Construíram casas, ergueram uma creche e um orfanato para 30 crianças, obra que António recorda como “a mais desafiante”. “Quando projectámos estas casas como sendo um sistema modular, pensámos que podia funcionar com uma unidade, duas ou quatro. Com quatro unidades, chegamos a perto de 80 metros quadrados, que foi o que conseguimos fazer neste orfanato”, conta. Tudo isto em pouco mais de quatro dias de trabalho e por 3878 euros.
Além da rapidez da construção, a forma como estas habitações são pensadas também é especial: cada estrutura é criada a partir de pequenos pedaços de bambu entrelaçados que garantem segurança e resistência. “Funcionam quase como uma estrutura muscular. Quando há uma quebra, ao invés de a casa se tornar mais fraca, torna-se mais forte”, completa.
Estes alicerces começam a ganhar forma no centro de produção da Housing Now e, dois dias depois, seguem para o terreno onde vive a família para a obra ser terminada. Tal como em qualquer outra construção, os proprietários também participam “e escolhem os materiais para terem a sensação de pertença ou de afecto real pelo sítio onde vão morar”. Normalmente, adianta o arquitecto, preferem que o chão e as paredes sejam de bambu e o telhado de chapa metálica, para ficarem protegidos das tempestades.
Quanto ao bambu, o facto de ser uma planta não significa que não seja um material duradouro. Neste caso, leva um tratamento que garante “uma durabilidade entre seis e oito anos”, e a equipa está a testar novos processos para garantir que dure mais tempo.
Próximas casas: Madagáscar
Mas entre construir casas com o que resta dos 8600 dólares do crowdfunding, oferecê-las à população e pagar aos funcionários da Housing Now, é fácil perceber que o projecto não é ainda rentável do ponto de vista financeiro.
Ainda assim, o arquitecto prefere ver o lado positivo e opta por lhe chamar “um projecto viável” de uma empresa social que depende de bolsas e prémios de inovação para começar novas construções, como o MIT Solve Climate: Ecosystems + Housing, que, em Julho de 2022, lhes garantiu uma bolsa de 35 mil dólares.
“Além disto, temos a questão do reconhecimento, e isso muda um pouco o jogo. Começamos a ter acesso à rede do MIT, temos contactos e reuniões com um grupo grande, que são uma espécie de mentores e com equipas anteriores”, adianta.

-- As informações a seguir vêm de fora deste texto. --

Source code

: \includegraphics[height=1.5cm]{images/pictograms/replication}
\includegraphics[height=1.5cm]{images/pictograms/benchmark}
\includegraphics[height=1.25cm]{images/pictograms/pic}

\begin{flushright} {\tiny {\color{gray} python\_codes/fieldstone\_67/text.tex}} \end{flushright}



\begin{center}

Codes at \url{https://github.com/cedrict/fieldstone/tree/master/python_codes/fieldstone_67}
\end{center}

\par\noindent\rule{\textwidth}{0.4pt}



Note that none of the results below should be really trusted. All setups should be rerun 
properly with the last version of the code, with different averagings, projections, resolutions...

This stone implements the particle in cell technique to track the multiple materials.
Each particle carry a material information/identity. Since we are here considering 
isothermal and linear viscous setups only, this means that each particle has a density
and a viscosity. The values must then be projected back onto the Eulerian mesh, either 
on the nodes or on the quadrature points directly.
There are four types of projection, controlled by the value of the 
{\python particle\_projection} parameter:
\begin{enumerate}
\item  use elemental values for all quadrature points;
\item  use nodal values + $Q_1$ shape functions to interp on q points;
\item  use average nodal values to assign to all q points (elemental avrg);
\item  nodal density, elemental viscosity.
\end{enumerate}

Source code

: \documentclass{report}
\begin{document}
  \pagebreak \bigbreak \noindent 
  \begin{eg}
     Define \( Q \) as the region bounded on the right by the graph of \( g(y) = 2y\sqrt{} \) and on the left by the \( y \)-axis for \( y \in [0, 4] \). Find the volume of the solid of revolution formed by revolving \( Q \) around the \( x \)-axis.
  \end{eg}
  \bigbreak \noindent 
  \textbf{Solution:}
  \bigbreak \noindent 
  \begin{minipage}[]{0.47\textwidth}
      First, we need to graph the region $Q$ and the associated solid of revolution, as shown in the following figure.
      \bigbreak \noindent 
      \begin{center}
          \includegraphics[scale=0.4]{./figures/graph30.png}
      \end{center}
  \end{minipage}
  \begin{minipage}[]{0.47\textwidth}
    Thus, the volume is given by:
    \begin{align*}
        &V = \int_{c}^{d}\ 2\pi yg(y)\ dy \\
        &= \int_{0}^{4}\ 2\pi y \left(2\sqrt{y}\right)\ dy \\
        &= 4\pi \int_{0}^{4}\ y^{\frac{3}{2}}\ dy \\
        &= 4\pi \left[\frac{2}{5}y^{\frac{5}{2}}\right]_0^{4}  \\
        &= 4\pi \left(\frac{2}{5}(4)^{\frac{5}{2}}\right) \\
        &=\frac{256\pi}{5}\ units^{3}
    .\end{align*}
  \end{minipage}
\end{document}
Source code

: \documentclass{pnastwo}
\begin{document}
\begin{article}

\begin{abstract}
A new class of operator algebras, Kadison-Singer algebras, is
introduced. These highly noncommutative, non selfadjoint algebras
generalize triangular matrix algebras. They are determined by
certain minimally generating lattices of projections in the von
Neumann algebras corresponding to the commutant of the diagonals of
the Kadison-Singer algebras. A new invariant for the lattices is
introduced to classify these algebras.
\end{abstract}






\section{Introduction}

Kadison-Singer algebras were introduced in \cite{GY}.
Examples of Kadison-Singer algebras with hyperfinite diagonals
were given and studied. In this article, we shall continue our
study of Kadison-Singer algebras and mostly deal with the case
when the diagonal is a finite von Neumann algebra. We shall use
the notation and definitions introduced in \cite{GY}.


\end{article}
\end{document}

Paralelamente, também permitiu angariar novos clientes para o atelier dos três arquitectos, o Blue Temple, e, com os lucros, voltam a investir nas casas de bambu.
Construir mais habitações destas na Birmânia e comprar um terreno para um novo centro de produção são os próximos objectivos da equipa, que também reconhece que trabalhar enquanto decorre uma guerra civil e com cortes de electricidade que podem durar 12 horas complica as metas.
O projecto também tem captado o interesse de ONG de países como Filipinas, Sri Lanka e Burkina Faso, mas Madagáscar foi, por enquanto, o segundo país que escolheram para ampliar o projecto. “Neste caso, vamos construir com o sistema de viga e pilar, que pode ser feito em qualquer lado onde há bambu e não é preciso uma complexidade tão grande. É só chegar, ver onde há bambu, cortar e começar a construir”, explica o arquitecto.
As casas na Birmânia também vão continuar a existir e, em relação ao Housing Now, António e a equipa acreditam que a empresa se vai tornar num “laboratório global de habitação acessível” que ensinará outros a construir com bambu.
“Temos muitas ideias, mas temos de ir passo a passo. Primeiro é construir as casas todas do crowdfunding e depois vemos para onde vamos”, conclui.